• [Provided data]:
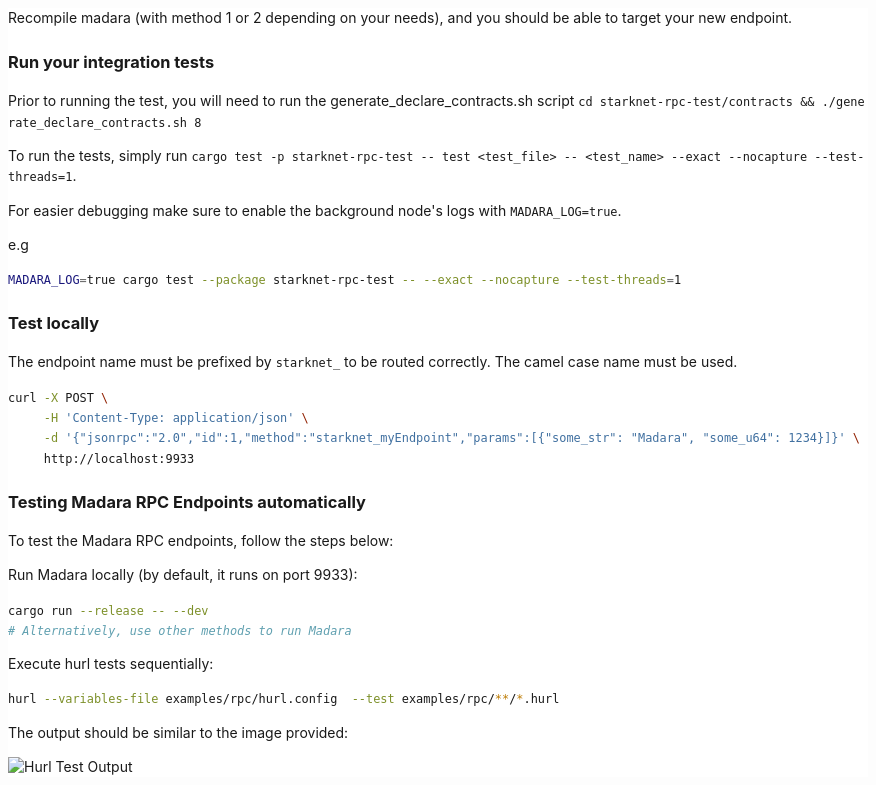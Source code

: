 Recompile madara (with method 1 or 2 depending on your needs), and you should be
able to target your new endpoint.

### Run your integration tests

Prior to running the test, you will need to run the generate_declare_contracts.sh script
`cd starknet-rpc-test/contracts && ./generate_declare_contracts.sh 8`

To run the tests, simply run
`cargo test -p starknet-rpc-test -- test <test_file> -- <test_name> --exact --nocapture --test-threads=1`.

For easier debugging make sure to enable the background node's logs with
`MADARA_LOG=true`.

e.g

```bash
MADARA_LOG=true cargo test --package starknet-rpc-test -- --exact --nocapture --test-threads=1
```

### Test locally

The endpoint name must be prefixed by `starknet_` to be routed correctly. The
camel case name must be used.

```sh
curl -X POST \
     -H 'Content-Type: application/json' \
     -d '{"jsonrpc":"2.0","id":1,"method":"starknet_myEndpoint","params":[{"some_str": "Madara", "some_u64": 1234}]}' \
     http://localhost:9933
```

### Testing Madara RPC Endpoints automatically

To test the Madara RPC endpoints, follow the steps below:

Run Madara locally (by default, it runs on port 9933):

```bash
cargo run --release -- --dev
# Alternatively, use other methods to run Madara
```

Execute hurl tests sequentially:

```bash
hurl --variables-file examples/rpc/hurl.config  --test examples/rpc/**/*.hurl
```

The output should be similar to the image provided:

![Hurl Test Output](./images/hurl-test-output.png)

• [Assignment]:
Would you restate the listing word for word and leave every picture out?

• [Expected answer]:
Source code

: Recompile madara (with method 1 or 2 depending on your needs), and you should be
able to target your new endpoint.

### Run your integration tests

Prior to running the test, you will need to run the generate_declare_contracts.sh script
`cd starknet-rpc-test/contracts && ./generate_declare_contracts.sh 8`

To run the tests, simply run
`cargo test -p starknet-rpc-test -- test <test_file> -- <test_name> --exact --nocapture --test-threads=1`.

For easier debugging make sure to enable the background node's logs with
`MADARA_LOG=true`.

e.g

```bash
MADARA_LOG=true cargo test --package starknet-rpc-test -- --exact --nocapture --test-threads=1
```

### Test locally

The endpoint name must be prefixed by `starknet_` to be routed correctly. The
camel case name must be used.

```sh
curl -X POST \
     -H 'Content-Type: application/json' \
     -d '{"jsonrpc":"2.0","id":1,"method":"starknet_myEndpoint","params":[{"some_str": "Madara", "some_u64": 1234}]}' \
     http://localhost:9933
```

### Testing Madara RPC Endpoints automatically

To test the Madara RPC endpoints, follow the steps below:

Run Madara locally (by default, it runs on port 9933):

```bash
cargo run --release -- --dev
# Alternatively, use other methods to run Madara
```

Execute hurl tests sequentially:

```bash
hurl --variables-file examples/rpc/hurl.config  --test examples/rpc/**/*.hurl
```

The output should be similar to the image provided:

![Hurl Test Output](./images/hurl-test-output.png)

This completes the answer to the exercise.